During the past few years, Denver Health has attracted a higher proportion of private-pay patients, which helped increase the hospital's volume and profitability. "When I first started here 10 years ago, we didn't have any contracts with commercial companies. Now we have two," she says. "We also have put a process in place for one-time negotiations with payers that don't have contracts with us."
Another change in 2003 was hiring an associate medical director of quality improvement. "In the past, it was difficult to generate reports. We now have an electronic data warehouse that brings together clinical and financial data," she says. Along with that effort, Denver Health saved money by hiring an in-house information staff after outsourcing the services. "That made a huge dent in bringing costs down," she says.
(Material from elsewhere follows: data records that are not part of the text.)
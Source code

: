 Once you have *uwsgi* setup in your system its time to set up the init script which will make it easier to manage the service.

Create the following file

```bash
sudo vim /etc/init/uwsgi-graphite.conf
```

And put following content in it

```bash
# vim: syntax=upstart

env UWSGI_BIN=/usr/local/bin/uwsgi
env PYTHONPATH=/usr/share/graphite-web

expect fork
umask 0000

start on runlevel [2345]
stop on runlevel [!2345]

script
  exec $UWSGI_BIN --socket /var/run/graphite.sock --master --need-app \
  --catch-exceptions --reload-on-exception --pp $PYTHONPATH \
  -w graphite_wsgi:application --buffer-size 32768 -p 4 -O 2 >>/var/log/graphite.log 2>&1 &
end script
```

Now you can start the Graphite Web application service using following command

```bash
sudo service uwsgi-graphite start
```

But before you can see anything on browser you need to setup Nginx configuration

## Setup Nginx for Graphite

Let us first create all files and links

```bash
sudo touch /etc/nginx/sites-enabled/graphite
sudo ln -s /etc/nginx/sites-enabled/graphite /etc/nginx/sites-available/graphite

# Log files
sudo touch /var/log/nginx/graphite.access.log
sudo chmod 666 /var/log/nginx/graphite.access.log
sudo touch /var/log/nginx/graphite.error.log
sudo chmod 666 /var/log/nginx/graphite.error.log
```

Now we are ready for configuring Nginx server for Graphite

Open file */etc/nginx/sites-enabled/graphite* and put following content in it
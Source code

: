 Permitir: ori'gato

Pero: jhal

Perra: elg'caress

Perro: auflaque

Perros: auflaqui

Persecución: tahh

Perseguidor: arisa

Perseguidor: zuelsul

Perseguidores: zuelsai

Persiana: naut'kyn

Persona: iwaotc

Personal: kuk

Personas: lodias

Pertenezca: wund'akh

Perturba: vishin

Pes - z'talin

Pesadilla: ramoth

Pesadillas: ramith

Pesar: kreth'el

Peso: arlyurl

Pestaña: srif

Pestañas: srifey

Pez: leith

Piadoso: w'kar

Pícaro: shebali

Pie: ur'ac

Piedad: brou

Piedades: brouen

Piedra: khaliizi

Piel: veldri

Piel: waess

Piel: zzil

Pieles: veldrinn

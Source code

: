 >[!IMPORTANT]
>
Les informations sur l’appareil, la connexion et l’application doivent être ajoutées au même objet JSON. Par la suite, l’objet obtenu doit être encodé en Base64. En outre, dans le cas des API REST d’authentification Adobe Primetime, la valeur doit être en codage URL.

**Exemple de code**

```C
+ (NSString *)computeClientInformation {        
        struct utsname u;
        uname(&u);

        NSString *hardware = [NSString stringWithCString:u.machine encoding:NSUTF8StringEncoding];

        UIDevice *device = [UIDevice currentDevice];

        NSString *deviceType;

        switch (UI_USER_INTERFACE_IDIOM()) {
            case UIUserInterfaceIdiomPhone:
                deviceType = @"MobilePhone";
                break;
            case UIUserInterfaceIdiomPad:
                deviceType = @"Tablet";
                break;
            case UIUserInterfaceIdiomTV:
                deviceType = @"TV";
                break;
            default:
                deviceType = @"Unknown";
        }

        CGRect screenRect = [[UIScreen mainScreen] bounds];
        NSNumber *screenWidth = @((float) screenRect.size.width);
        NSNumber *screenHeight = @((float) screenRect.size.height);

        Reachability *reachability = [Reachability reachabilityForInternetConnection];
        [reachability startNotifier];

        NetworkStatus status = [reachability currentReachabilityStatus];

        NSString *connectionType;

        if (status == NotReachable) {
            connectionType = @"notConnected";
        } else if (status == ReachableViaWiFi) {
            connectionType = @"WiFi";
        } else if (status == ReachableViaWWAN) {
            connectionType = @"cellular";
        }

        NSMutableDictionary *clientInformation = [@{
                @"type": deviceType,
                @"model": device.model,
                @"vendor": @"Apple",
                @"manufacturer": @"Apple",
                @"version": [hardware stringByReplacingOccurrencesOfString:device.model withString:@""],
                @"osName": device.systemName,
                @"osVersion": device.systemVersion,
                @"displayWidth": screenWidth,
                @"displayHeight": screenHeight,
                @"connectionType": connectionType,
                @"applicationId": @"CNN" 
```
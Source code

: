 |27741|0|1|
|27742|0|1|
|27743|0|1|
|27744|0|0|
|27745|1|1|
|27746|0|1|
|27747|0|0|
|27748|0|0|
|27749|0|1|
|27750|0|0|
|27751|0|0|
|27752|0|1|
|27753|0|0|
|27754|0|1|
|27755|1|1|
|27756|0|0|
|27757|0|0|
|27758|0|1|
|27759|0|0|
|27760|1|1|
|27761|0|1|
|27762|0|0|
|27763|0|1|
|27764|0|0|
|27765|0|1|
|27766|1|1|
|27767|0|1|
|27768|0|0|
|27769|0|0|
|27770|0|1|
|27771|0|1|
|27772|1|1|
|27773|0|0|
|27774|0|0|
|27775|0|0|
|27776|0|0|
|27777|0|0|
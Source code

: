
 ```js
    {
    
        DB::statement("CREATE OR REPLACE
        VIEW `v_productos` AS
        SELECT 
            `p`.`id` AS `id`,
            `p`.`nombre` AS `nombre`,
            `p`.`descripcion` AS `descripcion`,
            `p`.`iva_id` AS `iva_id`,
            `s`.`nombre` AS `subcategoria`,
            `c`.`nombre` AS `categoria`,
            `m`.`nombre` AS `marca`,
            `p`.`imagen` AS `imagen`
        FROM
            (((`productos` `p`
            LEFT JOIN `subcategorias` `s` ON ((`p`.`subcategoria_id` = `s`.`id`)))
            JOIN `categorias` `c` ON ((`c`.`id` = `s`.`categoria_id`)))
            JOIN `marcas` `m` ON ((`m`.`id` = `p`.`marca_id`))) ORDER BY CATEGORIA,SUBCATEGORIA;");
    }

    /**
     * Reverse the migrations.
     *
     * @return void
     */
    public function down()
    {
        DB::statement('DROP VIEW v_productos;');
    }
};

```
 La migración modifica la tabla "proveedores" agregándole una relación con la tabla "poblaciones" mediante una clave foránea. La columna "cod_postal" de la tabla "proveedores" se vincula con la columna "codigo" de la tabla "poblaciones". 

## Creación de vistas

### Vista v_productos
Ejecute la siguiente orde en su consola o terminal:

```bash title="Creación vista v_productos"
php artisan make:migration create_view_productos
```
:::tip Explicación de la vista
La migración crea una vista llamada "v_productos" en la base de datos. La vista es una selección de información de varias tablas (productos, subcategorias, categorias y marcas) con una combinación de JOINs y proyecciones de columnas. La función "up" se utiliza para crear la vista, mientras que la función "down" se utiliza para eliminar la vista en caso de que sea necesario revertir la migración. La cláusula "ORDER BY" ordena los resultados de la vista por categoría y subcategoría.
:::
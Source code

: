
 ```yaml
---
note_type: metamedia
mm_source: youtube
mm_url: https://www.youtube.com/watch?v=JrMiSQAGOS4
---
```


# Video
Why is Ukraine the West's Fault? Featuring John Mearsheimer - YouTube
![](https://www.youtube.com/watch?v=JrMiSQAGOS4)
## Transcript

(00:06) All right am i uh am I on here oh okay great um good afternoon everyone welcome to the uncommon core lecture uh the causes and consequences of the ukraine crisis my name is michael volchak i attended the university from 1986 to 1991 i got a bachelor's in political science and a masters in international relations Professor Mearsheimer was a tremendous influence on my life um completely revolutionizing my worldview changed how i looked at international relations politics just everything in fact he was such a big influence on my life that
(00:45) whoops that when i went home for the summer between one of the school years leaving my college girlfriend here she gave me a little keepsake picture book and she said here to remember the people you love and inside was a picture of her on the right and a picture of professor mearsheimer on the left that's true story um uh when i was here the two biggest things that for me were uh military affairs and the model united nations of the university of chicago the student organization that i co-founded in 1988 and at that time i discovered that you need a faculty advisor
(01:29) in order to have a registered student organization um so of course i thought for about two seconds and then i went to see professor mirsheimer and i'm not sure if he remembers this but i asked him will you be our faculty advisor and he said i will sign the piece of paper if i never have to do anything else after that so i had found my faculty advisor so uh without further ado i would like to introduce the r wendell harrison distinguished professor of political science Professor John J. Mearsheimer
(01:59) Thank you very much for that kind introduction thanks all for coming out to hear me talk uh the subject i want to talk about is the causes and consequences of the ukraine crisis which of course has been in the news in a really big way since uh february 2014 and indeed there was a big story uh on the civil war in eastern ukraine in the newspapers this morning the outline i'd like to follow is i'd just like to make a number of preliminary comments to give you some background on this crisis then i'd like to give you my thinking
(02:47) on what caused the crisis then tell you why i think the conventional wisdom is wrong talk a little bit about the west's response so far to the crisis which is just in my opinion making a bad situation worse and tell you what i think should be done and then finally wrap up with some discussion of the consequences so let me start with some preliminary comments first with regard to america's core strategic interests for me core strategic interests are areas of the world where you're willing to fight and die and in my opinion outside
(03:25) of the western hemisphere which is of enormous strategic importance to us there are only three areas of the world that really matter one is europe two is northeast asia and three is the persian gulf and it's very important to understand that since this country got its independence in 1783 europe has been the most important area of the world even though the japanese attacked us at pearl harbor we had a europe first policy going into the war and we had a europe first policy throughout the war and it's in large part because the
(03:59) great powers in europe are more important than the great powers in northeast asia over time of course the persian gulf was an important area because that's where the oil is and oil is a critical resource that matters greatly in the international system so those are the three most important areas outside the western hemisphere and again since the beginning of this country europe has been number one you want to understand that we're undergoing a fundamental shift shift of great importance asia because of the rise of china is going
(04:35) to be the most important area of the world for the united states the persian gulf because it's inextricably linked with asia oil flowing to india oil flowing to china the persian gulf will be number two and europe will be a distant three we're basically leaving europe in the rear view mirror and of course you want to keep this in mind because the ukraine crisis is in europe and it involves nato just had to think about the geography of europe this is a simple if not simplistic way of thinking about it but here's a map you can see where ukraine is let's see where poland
From 2001 to 2003, Denver Health lost $13 million after Congress capped the Medicare disproportionate-share program, she says. As a result, the operating profit margin dropped to 0.3% in 2003 on operating revenue of $398 million. But the margin rebounded in 2004 to 3.2% on revenue of $422 million, she says.
At 719-bed Willis-Knighton Medical Center, Shreveport, La.-which made the 100 Top roster for the first time in 2005-James Elrod, president and CEO of the four-hospital parent system, says hiring six physician advisers to work with admitting doctors to make more accurate coding and treatment decisions has paid dividends the past two years.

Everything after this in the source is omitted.